The primary corpus for this study is comprised of 108 essays 
written by college students from a large university campus in 
Southwest United States. These students were, on average, 19.75 
years of age (range: 18-37 years), with the majority of students 
reporting a grade level of college freshman or sophomores. Of the 
108 students, 52.9% were male, 53.7% were Caucasian, 22.2% 
were Hispanic, 10.2% were Asian, 3.7% were African-American, 
and 9.3 % reported other ethnicities. All students wrote a timed 
(25-minute), prompt-based, persuasive essay that resembled what 
they would see on an SAT. Students were not allowed to proceed 
until the entire 25 minutes had elapsed. These essays contained an 
average of 410.44 words (SD = 152.50), ranging from a minimum 
of 84 words to a maximum of 984 words. 

2.2 Vocabulary Knowledge Assessment 

Students’ vocabulary knowledge was assessed using the Gates- 
MacGinitie (4 lh ed.) reading comprehension test (form S) level 
10/12 [35], This assessment is a 10-minute task, which is 
comprised of 45 simple sentences that each contains an underlined 
vocabulary word. Students were asked to read each sentence and 
then select the most closely related word (from a list of five 
choices) to the underlined word within the sentence. 

2.3 Text Analyses 

To assess the lexical properties of students’ essays, we utilized the 
Tool for the Automatic Analysis of Lexical Sophistication 
(TAALES). TAALES is an automated text analysis tool that 
computes 135 indices that correspond to five primary categories 
of lexical sophistication: word frequency , range, n-gram 

frequencies, academic language, and psycholinguistic word 
information [34], These categories are discussed in greater detail 
below (see 34 for more thorough information). 

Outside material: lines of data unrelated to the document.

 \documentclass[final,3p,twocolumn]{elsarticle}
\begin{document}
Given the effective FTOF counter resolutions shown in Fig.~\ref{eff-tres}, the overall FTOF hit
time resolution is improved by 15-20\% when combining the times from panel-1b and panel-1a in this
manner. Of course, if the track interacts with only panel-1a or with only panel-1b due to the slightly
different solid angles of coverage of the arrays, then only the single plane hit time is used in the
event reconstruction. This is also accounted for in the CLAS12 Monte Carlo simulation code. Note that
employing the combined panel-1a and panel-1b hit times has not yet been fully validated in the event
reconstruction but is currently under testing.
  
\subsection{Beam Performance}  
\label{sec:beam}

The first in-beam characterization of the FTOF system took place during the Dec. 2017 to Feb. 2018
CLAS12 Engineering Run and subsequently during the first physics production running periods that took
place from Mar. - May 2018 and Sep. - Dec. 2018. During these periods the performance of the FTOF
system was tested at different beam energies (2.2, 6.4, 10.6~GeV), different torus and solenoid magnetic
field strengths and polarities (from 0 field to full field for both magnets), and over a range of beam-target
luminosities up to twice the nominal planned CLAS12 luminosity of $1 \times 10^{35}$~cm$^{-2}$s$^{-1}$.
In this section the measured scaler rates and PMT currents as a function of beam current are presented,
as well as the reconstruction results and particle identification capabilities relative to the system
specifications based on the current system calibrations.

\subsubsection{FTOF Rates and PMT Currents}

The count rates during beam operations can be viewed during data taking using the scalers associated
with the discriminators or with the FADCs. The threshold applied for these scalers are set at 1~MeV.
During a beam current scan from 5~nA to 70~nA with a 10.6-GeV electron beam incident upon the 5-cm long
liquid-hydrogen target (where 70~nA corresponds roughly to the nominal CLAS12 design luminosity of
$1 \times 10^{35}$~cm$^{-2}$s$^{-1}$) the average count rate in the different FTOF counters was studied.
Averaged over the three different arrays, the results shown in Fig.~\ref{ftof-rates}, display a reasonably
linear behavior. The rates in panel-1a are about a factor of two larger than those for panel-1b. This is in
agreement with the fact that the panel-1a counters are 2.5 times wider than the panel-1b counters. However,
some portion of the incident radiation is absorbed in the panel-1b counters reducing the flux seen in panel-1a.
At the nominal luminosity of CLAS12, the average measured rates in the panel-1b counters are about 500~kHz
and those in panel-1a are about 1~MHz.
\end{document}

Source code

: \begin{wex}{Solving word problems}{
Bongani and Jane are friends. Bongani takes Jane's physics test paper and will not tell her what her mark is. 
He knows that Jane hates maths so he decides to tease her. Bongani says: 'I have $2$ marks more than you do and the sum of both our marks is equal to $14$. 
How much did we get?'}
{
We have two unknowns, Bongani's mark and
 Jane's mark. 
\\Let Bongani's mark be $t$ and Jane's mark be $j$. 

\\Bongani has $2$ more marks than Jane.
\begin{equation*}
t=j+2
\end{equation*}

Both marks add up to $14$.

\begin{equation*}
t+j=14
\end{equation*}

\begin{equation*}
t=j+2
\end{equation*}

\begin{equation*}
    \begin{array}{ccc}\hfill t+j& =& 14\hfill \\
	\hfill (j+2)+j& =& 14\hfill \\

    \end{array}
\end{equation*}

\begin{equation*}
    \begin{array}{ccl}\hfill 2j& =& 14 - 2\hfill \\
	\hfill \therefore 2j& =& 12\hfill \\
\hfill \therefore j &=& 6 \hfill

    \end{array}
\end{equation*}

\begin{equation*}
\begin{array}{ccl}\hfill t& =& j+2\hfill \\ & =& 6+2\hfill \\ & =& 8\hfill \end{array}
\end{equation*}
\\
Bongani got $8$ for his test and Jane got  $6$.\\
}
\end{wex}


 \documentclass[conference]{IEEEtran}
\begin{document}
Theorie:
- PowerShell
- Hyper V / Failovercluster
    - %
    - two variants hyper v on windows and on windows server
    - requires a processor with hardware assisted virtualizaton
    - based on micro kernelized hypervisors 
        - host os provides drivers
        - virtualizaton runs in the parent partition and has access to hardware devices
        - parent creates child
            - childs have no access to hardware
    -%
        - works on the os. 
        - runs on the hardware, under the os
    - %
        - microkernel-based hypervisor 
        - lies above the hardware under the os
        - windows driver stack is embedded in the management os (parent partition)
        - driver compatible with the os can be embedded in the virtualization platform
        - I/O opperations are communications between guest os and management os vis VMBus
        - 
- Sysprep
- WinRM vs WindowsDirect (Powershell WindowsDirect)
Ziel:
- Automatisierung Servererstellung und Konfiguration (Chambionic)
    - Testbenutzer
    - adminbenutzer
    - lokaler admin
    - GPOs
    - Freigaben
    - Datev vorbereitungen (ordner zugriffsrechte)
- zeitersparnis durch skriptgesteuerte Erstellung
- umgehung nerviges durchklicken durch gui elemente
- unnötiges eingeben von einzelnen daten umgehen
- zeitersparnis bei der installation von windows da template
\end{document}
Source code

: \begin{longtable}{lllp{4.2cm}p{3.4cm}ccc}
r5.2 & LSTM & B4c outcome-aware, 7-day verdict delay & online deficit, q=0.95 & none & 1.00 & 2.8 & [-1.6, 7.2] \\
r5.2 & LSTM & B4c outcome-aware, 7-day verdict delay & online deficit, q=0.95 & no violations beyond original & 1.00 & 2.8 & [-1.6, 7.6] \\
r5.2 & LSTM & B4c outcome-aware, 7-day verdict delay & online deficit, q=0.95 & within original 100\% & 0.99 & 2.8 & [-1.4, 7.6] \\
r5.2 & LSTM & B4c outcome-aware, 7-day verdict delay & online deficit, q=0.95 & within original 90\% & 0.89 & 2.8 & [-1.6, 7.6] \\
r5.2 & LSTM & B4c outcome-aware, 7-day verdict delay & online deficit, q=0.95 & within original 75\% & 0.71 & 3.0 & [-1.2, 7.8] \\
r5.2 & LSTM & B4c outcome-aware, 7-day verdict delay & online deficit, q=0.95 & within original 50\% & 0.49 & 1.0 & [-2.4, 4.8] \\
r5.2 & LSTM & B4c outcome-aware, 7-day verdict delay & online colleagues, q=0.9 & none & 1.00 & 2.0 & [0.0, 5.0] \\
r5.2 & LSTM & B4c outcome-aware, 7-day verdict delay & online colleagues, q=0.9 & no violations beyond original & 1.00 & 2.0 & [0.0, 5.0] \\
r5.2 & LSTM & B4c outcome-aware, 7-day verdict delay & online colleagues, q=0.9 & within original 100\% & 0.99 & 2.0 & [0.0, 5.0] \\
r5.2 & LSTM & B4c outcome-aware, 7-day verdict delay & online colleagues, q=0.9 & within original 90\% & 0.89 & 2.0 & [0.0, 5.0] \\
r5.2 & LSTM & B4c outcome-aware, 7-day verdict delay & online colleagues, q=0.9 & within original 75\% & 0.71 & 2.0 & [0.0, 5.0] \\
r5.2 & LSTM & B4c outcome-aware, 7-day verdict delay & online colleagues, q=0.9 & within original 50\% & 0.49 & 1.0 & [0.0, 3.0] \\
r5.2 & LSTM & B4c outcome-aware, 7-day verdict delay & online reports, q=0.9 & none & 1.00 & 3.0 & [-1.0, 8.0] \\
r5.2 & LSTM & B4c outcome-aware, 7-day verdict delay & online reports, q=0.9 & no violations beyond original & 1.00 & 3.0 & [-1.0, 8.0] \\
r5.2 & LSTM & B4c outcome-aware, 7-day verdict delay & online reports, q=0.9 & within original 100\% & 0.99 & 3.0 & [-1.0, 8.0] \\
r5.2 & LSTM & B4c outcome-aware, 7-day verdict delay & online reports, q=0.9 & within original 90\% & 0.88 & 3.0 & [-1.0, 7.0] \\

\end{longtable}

Word frequency indices are indicative of lexical sophistication, 
because high frequency words are typically learned earlier in life, 
are processed more quickly, and are indicative of writing quality 
(i.e., with high frequency words indicating lower quality writing). 
There are two primary forms of frequency measures: frequency 
bands and frequency counts. Frequency bands measure the 
percentage of a text that occurs in particularly frequency bands 
(e.g., whether they are in the most frequent 1,000 words, 2,000 
words in a frequency list, etc.). Frequency counts employ 
reference corpora and calculate the frequency of the words in a 
target text within the reference corpus. 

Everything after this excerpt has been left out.